The key benefit with this option is that the physical ESXi server belongs to the cloud provider, while the virtual ESXi server can belong to the tenant. Alongside the virtualized ESXi server, the tenant also runs vCenter Server in a VM in the cloud along with an SRM server. These tenant management servers are used to manage the virtualized ESXi server. This means the tenant manages the whole vSphere and SRM environment without dedicated hardware inside the cloud provider's data center.
Get the keys to IP storage
The next piece is that the cloud provider must provide IP storage to the nested ESXi servers. For the DR to work well, the replicated VMs must reside on shared storage.
Tenants use vSphere Replication to copy VMs from the tenant's own production data center to the virtual ESXi servers at the cloud provider. The nested ESXi server's sole role is to be the destination for this replication; the duplicated VMs are stored on the cloud provider's IP storage.
The IP storage may also be provided by a virtualized storage appliance in VMs, making the IP storage just another instance type in the service catalog. If the tenant used the same virtual storage appliance at its production data center, then SRM could use array-based replication.
Use physical hosts to speed up DR
The final piece is that the cloud provider must have some spare physical virtualization hosts a tenant can use to test the SRM recovery plans or during a failover when a disaster occurs. The problem with the nested ESXi server being used as a platform for production VMs is that nested VMs cannot benefit from all of the hardware-offload performance benefits that are available to the physical ESXi server and its VMs.
Nested VMs run slower than you may want, so, when you fail over you will want to use a physical ESXi host. The provider must maintain a pool of ESXi hosts that are used for DRaaS; these will be dedicated for brief periods to specific tenants who are undertaking DR activities.
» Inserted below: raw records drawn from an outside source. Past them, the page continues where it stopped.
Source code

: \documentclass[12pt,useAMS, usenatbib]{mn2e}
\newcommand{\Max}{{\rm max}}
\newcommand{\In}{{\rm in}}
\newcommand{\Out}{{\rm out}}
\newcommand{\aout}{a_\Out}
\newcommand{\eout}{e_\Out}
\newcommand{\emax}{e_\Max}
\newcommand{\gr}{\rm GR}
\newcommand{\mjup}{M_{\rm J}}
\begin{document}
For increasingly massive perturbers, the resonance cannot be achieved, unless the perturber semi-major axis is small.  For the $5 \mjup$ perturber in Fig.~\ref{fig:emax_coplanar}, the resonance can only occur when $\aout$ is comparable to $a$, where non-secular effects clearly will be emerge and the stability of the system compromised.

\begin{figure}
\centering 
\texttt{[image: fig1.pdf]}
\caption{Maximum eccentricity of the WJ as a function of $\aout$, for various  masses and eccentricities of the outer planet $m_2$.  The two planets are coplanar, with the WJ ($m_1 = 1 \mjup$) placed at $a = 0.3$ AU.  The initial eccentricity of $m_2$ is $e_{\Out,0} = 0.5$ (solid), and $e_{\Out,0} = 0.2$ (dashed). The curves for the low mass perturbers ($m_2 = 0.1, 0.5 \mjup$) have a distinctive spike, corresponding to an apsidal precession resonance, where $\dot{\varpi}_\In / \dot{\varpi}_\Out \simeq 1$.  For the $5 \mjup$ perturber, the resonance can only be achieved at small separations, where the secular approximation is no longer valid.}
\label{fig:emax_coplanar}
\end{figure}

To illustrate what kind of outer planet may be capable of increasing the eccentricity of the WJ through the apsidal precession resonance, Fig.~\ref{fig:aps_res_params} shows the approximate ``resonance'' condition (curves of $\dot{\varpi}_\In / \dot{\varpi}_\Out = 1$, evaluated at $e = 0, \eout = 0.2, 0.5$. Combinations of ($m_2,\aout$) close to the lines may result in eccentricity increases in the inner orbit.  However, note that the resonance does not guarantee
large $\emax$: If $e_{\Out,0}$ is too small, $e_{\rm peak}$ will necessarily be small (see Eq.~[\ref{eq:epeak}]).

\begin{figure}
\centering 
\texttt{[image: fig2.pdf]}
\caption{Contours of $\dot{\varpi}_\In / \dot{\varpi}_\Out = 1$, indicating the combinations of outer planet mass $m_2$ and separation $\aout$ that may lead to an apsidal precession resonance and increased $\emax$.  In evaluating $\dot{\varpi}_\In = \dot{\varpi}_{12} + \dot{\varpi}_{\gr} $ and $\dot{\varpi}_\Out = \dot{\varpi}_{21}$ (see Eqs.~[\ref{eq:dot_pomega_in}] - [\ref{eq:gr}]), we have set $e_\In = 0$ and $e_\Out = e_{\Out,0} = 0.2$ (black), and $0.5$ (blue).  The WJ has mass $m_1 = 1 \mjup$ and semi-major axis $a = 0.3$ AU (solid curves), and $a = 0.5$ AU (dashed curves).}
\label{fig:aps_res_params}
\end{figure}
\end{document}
For planned tests, the physical hosts would be booked in advance, but in a real disaster, there would be no time for booking.
The number of hosts in the pool compared to the number of tenants' production ESXi hosts should be a balance to have enough capacity for DR events without having to price the service out of reach.
Put together the final pieces of the DRaaS puzzle
To activate the DR plan either for testing or a real failover, there's an additional process to make the physical ESXi servers available:
- The tenant contacts the provider asking for capacity.
- The provider assigns some physical hosts to the tenant.
- The tenant adds the physical ESXi hosts to its DR vCenter and finalizes the configuration.
- The tenant enacts the recovery plan in SRM.